NDP Leader Jagmeet Singh is raising strong objections to moves by some provinces to increase publicly covered health services offered by private, for-profit companies in response to major backlogs and interruptions in health-care services.
Taxpayer dollars should be used to improve services and pay competitive salaries in Canada’s public health-care system, not to enrich corporations that are charging governments a premium to gain profits, Singh said during a press conference in Toronto Wednesday.
“It’s becoming very clear now that we are in a very serious crisis and it is not good enough for premiers to start talking about creative solutions when their solution is to privatize our health-care system,” Singh said.
“We’ve got a mixed system — our public dollars, our taxpayer dollars, end up going into the pockets of rich corporations, enriching people instead of going to the care of our loved ones.

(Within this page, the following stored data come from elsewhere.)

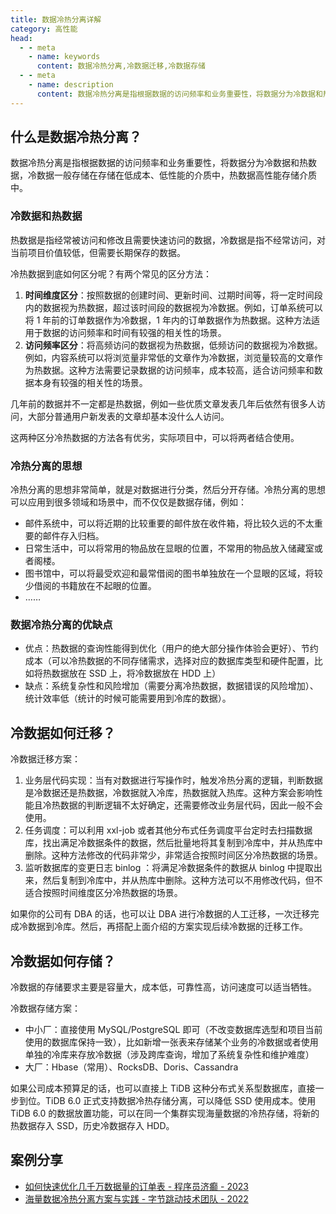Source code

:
 ```yaml
---
title: 数据冷热分离详解
category: 高性能
head:
  - - meta
    - name: keywords
      content: 数据冷热分离,冷数据迁移,冷数据存储
  - - meta
    - name: description
      content: 数据冷热分离是指根据数据的访问频率和业务重要性，将数据分为冷数据和热数据，冷数据一般存储在存储在低成本、低性能的介质中，热数据高性能存储介质中。
---
```


## 什么是数据冷热分离？

数据冷热分离是指根据数据的访问频率和业务重要性，将数据分为冷数据和热数据，冷数据一般存储在存储在低成本、低性能的介质中，热数据高性能存储介质中。

### 冷数据和热数据

热数据是指经常被访问和修改且需要快速访问的数据，冷数据是指不经常访问，对当前项目价值较低，但需要长期保存的数据。

冷热数据到底如何区分呢？有两个常见的区分方法：

1. **时间维度区分**：按照数据的创建时间、更新时间、过期时间等，将一定时间段内的数据视为热数据，超过该时间段的数据视为冷数据。例如，订单系统可以将 1 年前的订单数据作为冷数据，1 年内的订单数据作为热数据。这种方法适用于数据的访问频率和时间有较强的相关性的场景。
2. **访问频率区分**：将高频访问的数据视为热数据，低频访问的数据视为冷数据。例如，内容系统可以将浏览量非常低的文章作为冷数据，浏览量较高的文章作为热数据。这种方法需要记录数据的访问频率，成本较高，适合访问频率和数据本身有较强的相关性的场景。

几年前的数据并不一定都是热数据，例如一些优质文章发表几年后依然有很多人访问，大部分普通用户新发表的文章却基本没什么人访问。

这两种区分冷热数据的方法各有优劣，实际项目中，可以将两者结合使用。

### 冷热分离的思想

冷热分离的思想非常简单，就是对数据进行分类，然后分开存储。冷热分离的思想可以应用到很多领域和场景中，而不仅仅是数据存储，例如：

- 邮件系统中，可以将近期的比较重要的邮件放在收件箱，将比较久远的不太重要的邮件存入归档。
- 日常生活中，可以将常用的物品放在显眼的位置，不常用的物品放入储藏室或者阁楼。
- 图书馆中，可以将最受欢迎和最常借阅的图书单独放在一个显眼的区域，将较少借阅的书籍放在不起眼的位置。
- ……

### 数据冷热分离的优缺点

- 优点：热数据的查询性能得到优化（用户的绝大部分操作体验会更好）、节约成本（可以冷热数据的不同存储需求，选择对应的数据库类型和硬件配置，比如将热数据放在 SSD 上，将冷数据放在 HDD 上）
- 缺点：系统复杂性和风险增加（需要分离冷热数据，数据错误的风险增加）、统计效率低（统计的时候可能需要用到冷库的数据）。

## 冷数据如何迁移？

冷数据迁移方案：

1. 业务层代码实现：当有对数据进行写操作时，触发冷热分离的逻辑，判断数据是冷数据还是热数据，冷数据就入冷库，热数据就入热库。这种方案会影响性能且冷热数据的判断逻辑不太好确定，还需要修改业务层代码，因此一般不会使用。
2. 任务调度：可以利用 xxl-job 或者其他分布式任务调度平台定时去扫描数据库，找出满足冷数据条件的数据，然后批量地将其复制到冷库中，并从热库中删除。这种方法修改的代码非常少，非常适合按照时间区分冷热数据的场景。
3. 监听数据库的变更日志 binlog ：将满足冷数据条件的数据从 binlog 中提取出来，然后复制到冷库中，并从热库中删除。这种方法可以不用修改代码，但不适合按照时间维度区分冷热数据的场景。

如果你的公司有 DBA 的话，也可以让 DBA 进行冷数据的人工迁移，一次迁移完成冷数据到冷库。然后，再搭配上面介绍的方案实现后续冷数据的迁移工作。

## 冷数据如何存储？

冷数据的存储要求主要是容量大，成本低，可靠性高，访问速度可以适当牺牲。

冷数据存储方案：

- 中小厂：直接使用 MySQL/PostgreSQL 即可（不改变数据库选型和项目当前使用的数据库保持一致），比如新增一张表来存储某个业务的冷数据或者使用单独的冷库来存放冷数据（涉及跨库查询，增加了系统复杂性和维护难度）
- 大厂：Hbase（常用）、RocksDB、Doris、Cassandra

如果公司成本预算足的话，也可以直接上 TiDB 这种分布式关系型数据库，直接一步到位。TiDB 6.0 正式支持数据冷热存储分离，可以降低 SSD 使用成本。使用 TiDB 6.0 的数据放置功能，可以在同一个集群实现海量数据的冷热存储，将新的热数据存入 SSD，历史冷数据存入 HDD。

## 案例分享

- [如何快速优化几千万数据量的订单表 - 程序员济癫 - 2023](https://www.cnblogs.com/fulongyuanjushi/p/17910420.html)
- [海量数据冷热分离方案与实践 - 字节跳动技术团队 - 2022](https://mp.weixin.qq.com/s/ZKRkZP6rLHuTE1wvnqmAPQ)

And we can’t allow that to happen.”
Singh’s concerns stem from the unveiling late last week of Ontario’s plan to address significant pressures within the province’s health system. These pressures have led to multiple emergency department closures over the last two months and what front-line workers describe as a mass exodus of health-care workers, notably nurses, due to heavy workloads, burnout and concerns about a one per cent wage cap on health workers imposed by Doug Ford government’s controversial Bill 124.
As part of its plan, the Ford government said it plans to increase publicly covered surgeries at private clinics, citing the need to be “bold, innovative and creative” when looking for ways to improve the health system.
In addition, Ford travelled to New Brunswick earlier this week for a meeting with the three Progressive-Conservative Maritime premiers. After this meeting, the four provincial leaders stressed the need for health-care delivery to “fundamentally” change in Canada.
When asked if this means adopting measures now being pursued in Ontario, including hiking public funding for private health services, New Brunswick Premier Blaine Higgs said “all options are on the table.”